I think you'd agree, having a paragraph describing whether hitchhikers will fit in this box, and another paragraph clarifying whether the stamp image is suitable for small children, and a paragraph explaining whether or not you'll respond to questions about more info would all detract from the intended look and feel of this clue set.

That's basically why I'd like as much of this info as possible to be conveyed by icons; it allows the clues to be as cryptic or unusual as desired without depriving finders of some basic information that they might need.

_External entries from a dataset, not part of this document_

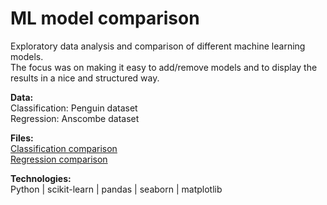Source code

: # ML model comparison

Exploratory data analysis and comparison of different machine learning models.<br>
The focus was on making it easy to add/remove models and to display the results in a nice and structured way.

**Data:**<br>
Classification: Penguin dataset<br>
Regression: Anscombe dataset

**Files:**<br>
[Classification comparison](classification-models.ipynb)<br>
[Regression comparison](regression-models.ipynb)

**Technologies:**<br>
Python | scikit-learn | pandas | seaborn | matplotlib
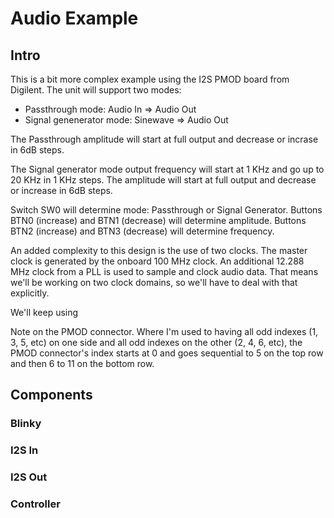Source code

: # Audio Example

## Intro

This is a bit more complex example using the I2S PMOD board from Digilent. The unit will support two modes:
- Passthrough mode: Audio In => Audio Out
- Signal genenerator mode: Sinewave => Audio Out

The Passthrough amplitude will start at full output and decrease or incrase in 6dB steps.

The Signal generator mode output frequency will start at 1 KHz and go up to 20 KHz in 1 KHz steps. The amplitude will start at full output and decrease or increase in 6dB steps. 

Switch SW0 will determine mode: Passthrough or Signal Generator.
Buttons BTN0 (increase) and BTN1 (decrease) will determine amplitude.
Buttons BTN2 (increase) and BTN3 (decrease) will determine frequency.

An added complexity to this design is the use of two clocks. The master clock is generated by the onboard 100 MHz clock. An additional 12.288 MHz clock from a PLL is used to sample and clock audio data. That means we'll be working on two clock domains, so we'll have to deal with that explicitly.

We'll keep using

Note on the PMOD connector. Where I'm used to having all odd indexes (1, 3, 5, etc) on one side and all odd indexes on the other (2, 4, 6, etc), the PMOD connector's index starts at 0 and goes sequential to 5 on the top row and then 6 to 11 on the bottom row.

## Components

### Blinky

### I2S In

### I2S Out

### Controller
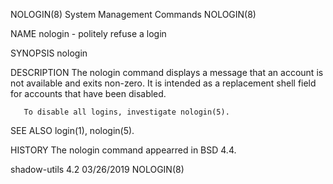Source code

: NOLOGIN(8)                                                  System Management Commands                                                  NOLOGIN(8)

NAME
       nologin - politely refuse a login

SYNOPSIS
       nologin

DESCRIPTION
       The nologin command displays a message that an account is not available and exits non-zero. It is intended as a replacement shell field for
       accounts that have been disabled.

       To disable all logins, investigate nologin(5).

SEE ALSO
       login(1), nologin(5).

HISTORY
       The nologin command appearred in BSD 4.4.

shadow-utils 4.2                                                    03/26/2019                                                          NOLOGIN(8)
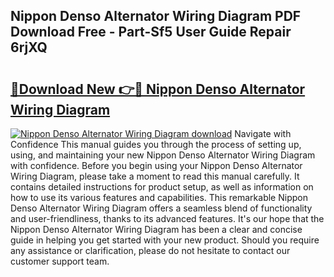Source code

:## Nippon Denso Alternator Wiring Diagram PDF Download Free - Part-Sf5 User Guide Repair 6rjXQ

# <h2><a href="http://dfmi6u.blite.top/?on=Nippon+Denso+Alternator+Wiring+Diagram">🔗Download New 👉🔴 Nippon Denso Alternator Wiring Diagram</a></h2>

[![Nippon Denso Alternator Wiring Diagram download](https://i.imgur.com/lujVjoI.png)](http://dfmi6u.blite.top/?on=Nippon+Denso+Alternator+Wiring+Diagram)
Navigate with Confidence This manual guides you through the process of setting up, using, and maintaining your new Nippon Denso Alternator Wiring Diagram with confidence. Before you begin using your Nippon Denso Alternator Wiring Diagram, please take a moment to read this manual carefully. It contains detailed instructions for product setup, as well as information on how to use its various features and capabilities. This remarkable Nippon Denso Alternator Wiring Diagram offers a seamless blend of functionality and user-friendliness, thanks to its advanced features. It's our hope that the Nippon Denso Alternator Wiring Diagram has been a clear and concise guide in helping you get started with your new product. Should you require any assistance or clarification, please do not hesitate to contact our customer support team.

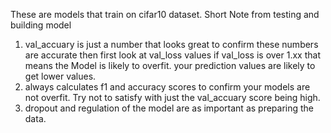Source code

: These are models that train on cifar10 dataset.
Short Note from testing and building model
1. val_accuary is just a number that looks great to confirm these numbers are accurate then first look at val_loss values if val_loss is over 1.xx that means the Model is likely to overfit. your prediction values are likely to get lower values. 
2. always calculates f1 and accuracy scores to confirm your models are not overfit. Try not to satisfy with just the val_accuary score being high.
3. dropout and regulation of the model are as important as preparing the data. 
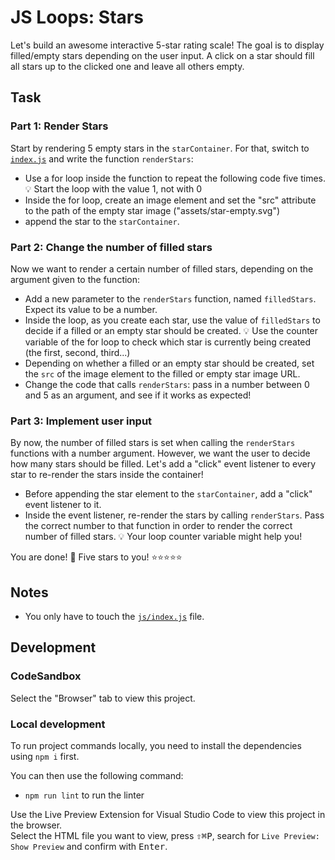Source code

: # JS Loops: Stars

Let's build an awesome interactive 5-star rating scale! The goal is to display filled/empty stars depending on the user input. A click on a star should fill all stars up to the clicked one and leave all others empty.

## Task

### Part 1: Render Stars

Start by rendering 5 empty stars in the `starContainer`. For that, switch to [`index.js`](./js/index.js) and write the function `renderStars`:

- Use a for loop inside the function to repeat the following code five times.
  💡 Start the loop with the value 1, not with 0
- Inside the for loop, create an image element and set the "src" attribute to the path of the empty star image ("assets/star-empty.svg")
- append the star to the `starContainer`.

### Part 2: Change the number of filled stars

Now we want to render a certain number of filled stars, depending on the argument given to the function:

- Add a new parameter to the `renderStars` function, named `filledStars`. Expect its value to be a number.
- Inside the loop, as you create each star, use the value of `filledStars` to decide if a filled or an empty star should be created.
  💡 Use the counter variable of the for loop to check which star is currently being created (the first, second, third...)
- Depending on whether a filled or an empty star should be created, set the `src` of the image element to the filled or empty star image URL.
- Change the code that calls `renderStars`: pass in a number between 0 and 5 as an argument, and see if it works as expected!

### Part 3: Implement user input

By now, the number of filled stars is set when calling the `renderStars` functions with a number argument.
However, we want the user to decide how many stars should be filled. Let's add a "click" event listener to every star to re-render the stars inside the container!

- Before appending the star element to the `starContainer`, add a "click" event listener to it.
- Inside the event listener, re-render the stars by calling `renderStars`. Pass the correct number to that function in order to render the correct number of filled stars.
  💡 Your loop counter variable might help you!

You are done! 🎉 Five stars to you! ⭐️⭐️⭐️⭐️⭐️

## Notes

- You only have to touch the [`js/index.js`](./js/index.js) file.

## Development

### CodeSandbox

Select the "Browser" tab to view this project.

### Local development

To run project commands locally, you need to install the dependencies using `npm i` first.

You can then use the following command:

- `npm run lint` to run the linter

Use the Live Preview Extension for Visual Studio Code to view this project in the browser.  
Select the HTML file you want to view, press <kbd>⇧</kbd><kbd>⌘</kbd><kbd>P</kbd>, search for `Live Preview: Show Preview` and confirm with <kbd>Enter</kbd>.
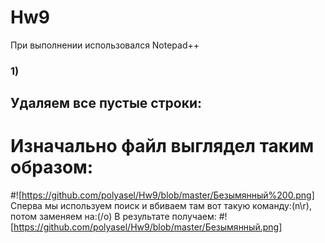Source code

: # Hw9
При выполнении использовался Notepad++
### 1)
## Удаляем все пустые строки:
# Изначально файл выглядел таким образом:
 #![https://github.com/polyasel/Hw9/blob/master/Безымянный%200.png]
Сперва мы используем поиск и вбиваем там вот такую команду:(n\r), потом заменяем на:(/o)
В результате получаем:
 #![https://github.com/polyasel/Hw9/blob/master/Безымянный.png]
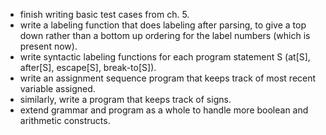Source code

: - finish writing basic test cases from ch. 5.
- write a labeling function that does labeling after parsing, to give a top 
  down rather than a bottom up ordering for the label numbers (which is present
  now).
- write syntactic labeling functions for each program statement S (at[S],
  after[S], escape[S], break-to[S]).
- write an assignment sequence program that keeps track of most recent 
  variable assigned.
- similarly, write a program that keeps track of signs.
- extend grammar and program as a whole to handle more boolean and arithmetic
  constructs.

Don't get me wrong. I'm not saying that anyone should HAVE to put anything in their clues. I only made that suggestion because it might make things easier for the planter who was having to deal with people asking for spoon-feeding on the clues. My motivation was to spare her (I think the original poster was female:-) some frustration, hoping that people would be forewarned that they would not receive an answer if they asked for a ridiculous amount (or any if the planter wishes for people to rely solely on her clues) help. This suggestion was entirely meant for the planter's benefit, not the finder's.

As far as icons are concerned, if there is a need by a particular planter to use a larger number of icons than are available on AQ, they could host their clues on their own web page with a series of icons which they themselves have created, and then just include a key as to what those icons mean. There are already some planters who link to their own web pages (Springchick comes to mind), and if you are using your own pages, you have total control of icons, content, format, everything. That would give you the benefit of using whatever icons you like, with the added convenience of having things linked to AQ and/or LbNA. The best of both worlds, for those who want to use a large number of icons with their clues.